Muchos han sido los viajeros que han recorrido los caminos de este mundo. Algunos viajaron a paso lento, recorriendo montañas, escarpados caminos, áridos desiertos y frías estepas sin tener más compañía que sus cansados pies y un bastón de viaje. Otros recorrieron cortas y largas distancias subidos al lomo de un imponente corcel, o soportando el trastabilleo de alguna inestable carreta. Otros viajaron en carroza, sentados en un mullido sillón de viaje, abanicándose para soportar el calor, o cerrando la cortinilla para tener un plácido descanso. ¿Y qué decir del ferrocarril, de los fenomenales viajes en tren acompañados del incesante sonido de los rieles? Muchos se sentaron en los vagones, jugaron a las cartas con sus compañeros de viaje, conocieron al amor de sus vidas en algún recorrido, o simplemente se dedicaron a ver cómo el espacio desfilaba ante sus ojos por la ventana. Muchos viajeros que utilizaron el ferrocarril en sus más tempranos albores no alcanzaron nunca a conocer la pantalla de cine, pero la ventana del tren fue lo más parecido a dicho instrumento de ensueño. ¿Y los barcos? ¿Qué decir de ellos? Las embarcaciones han sido tal vez uno de los medios de transporte más antiguos en cuanto a largas distancias se refiere. Muchos han sido los que se han parado en la borda y han observado como el barco rompe la quietud de las aguas dejando una larga estela tras de sí. Esa estela para muchos ha representado la distancia que han tomado de casa, pero a la vez ha representado el hilo conductor que los une a su hogar, a los recuerdos que allí han dejado.

Hoy las distancias se han acortado enormemente. Hacemos una gran fila en los aeropuertos para dejar allí nuestro reducido equipaje, pasamos por miles de revisiones de seguridad, esperamos por horas para abordar nuestro vuelo, corremos a través de las puertas de embarque, arrastrando nuestras prácticas maletas de rodachines para no perder nuestros transbordos. Tomamos café, compramos en el duty-free, nos comemos un feo sándwich para calmar el hambre que produce la espera. Nos sentamos en el avión, encasillados en esas terribles sillas, miramos una que otra película, nos comemos una cena terrible, nos acostamos a dormir y amanecemos en un nuevo país, sin ni siquiera darnos cuenta de la enorme distancia que hemos recorrido, sin tener tiempo para pensar en aquello que hemos dejado atrás, pensando que en cualquier momento podemos volver a casa, que mañana mismo sería posible si eso quisiéramos.

Ya no vemos el espacio que recorremos a través de la ventana.

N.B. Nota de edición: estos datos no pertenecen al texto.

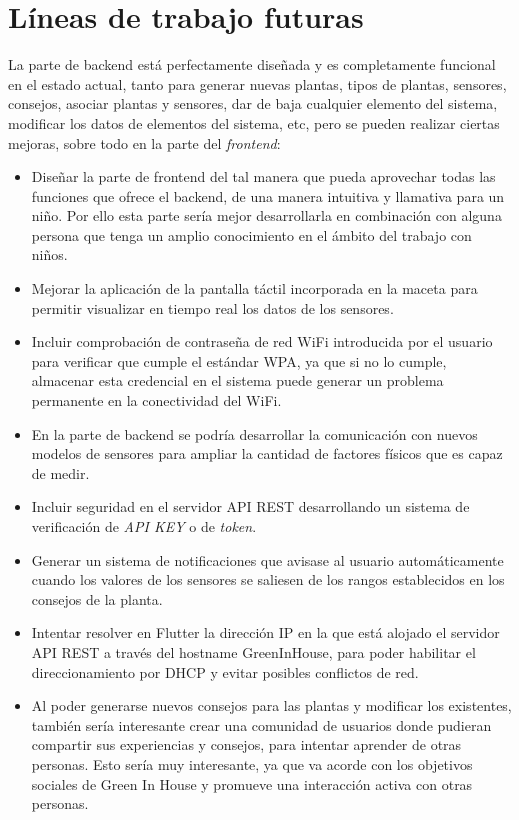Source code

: \section{Líneas de trabajo futuras}
La parte de backend está perfectamente diseñada y es completamente funcional en el estado actual, tanto para generar nuevas plantas, tipos de plantas, sensores, consejos, asociar plantas y sensores, dar de baja cualquier elemento del sistema, modificar los datos de elementos del sistema, etc, pero se pueden realizar ciertas mejoras, sobre todo en la parte del \textit{frontend}:
\begin{itemize}
    \item Diseñar la parte de frontend del tal manera que pueda aprovechar todas las funciones que ofrece el backend, de una manera intuitiva y llamativa para un niño. Por ello esta parte sería mejor desarrollarla en combinación con alguna persona que tenga un amplio conocimiento en el ámbito del trabajo con niños. 
    \item Mejorar la aplicación de la pantalla táctil incorporada en la maceta para permitir visualizar en tiempo real los datos de los sensores.
    \item Incluir comprobación de contraseña de red WiFi introducida por el usuario para verificar que cumple el estándar WPA, ya que si no lo cumple, almacenar esta credencial en el sistema puede generar un problema permanente en la conectividad del WiFi.
    \item En la parte de backend se podría desarrollar la comunicación con nuevos modelos de sensores para ampliar la cantidad de factores físicos que es capaz de medir.
    \item Incluir seguridad en el servidor API REST desarrollando un sistema de verificación de \textit{API KEY} o de \textit{token}.
    \item Generar un sistema de notificaciones que avisase al usuario automáticamente cuando los valores de los sensores se saliesen de los rangos establecidos en los consejos de la planta.
    \item Intentar resolver en Flutter la dirección IP en la que está alojado el servidor API REST a través del hostname GreenInHouse, para poder habilitar el direccionamiento por DHCP y evitar posibles conflictos de red.
    \item Al poder generarse nuevos consejos para las plantas y modificar los existentes, también sería interesante crear una comunidad de usuarios donde pudieran compartir sus experiencias y consejos, para intentar aprender de otras personas. Esto sería muy interesante, ya que va acorde con los objetivos sociales de Green In House y promueve una interacción activa con otras personas.

\end{itemize}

Ya los mares no se nos hacen tan anchos, ya la tierra se hace pequeña, tal como la vemos desde la ventanilla del avión. Ya no sentimos peso bajo los pies, ya no tenemos ocasión de llenar el espacio de significado. Ya no meditamos mientras hacemos nuestro recorrido: no tenemos tiempo para la nostalgia. Y así, paso a paso, nuestros viajes se convierten en un reducto de tiempo, que ya no nos permite establecer una relación con el territorio recorrido, dejar ahí nuestra huella, llevarnos una fotografía mental, porque ahora, mientras nuestro tiempo se reduce cada vez más, los espacios se van vaciando de recuerdos e historias vividas. Y es así como nuestros viajes han terminado: ya no son un sueño que culmina, ya cualquiera puede hacerlo. Ya no son la distancia recorrida; pensar en irse sin saber si se va a regresar. Ya no son un mar donde navegan los recuerdos, sino que son un ir y venir, un destello de rapidez, una emoción extinta. Y aun así, abrir nuestros ojos en un nuevo lugar nos despierta la dicha del descubrimiento: un camino que se recorre por fuera pero cuyo fin último es llegar a ese cálido hogar que todos llevamos por dentro.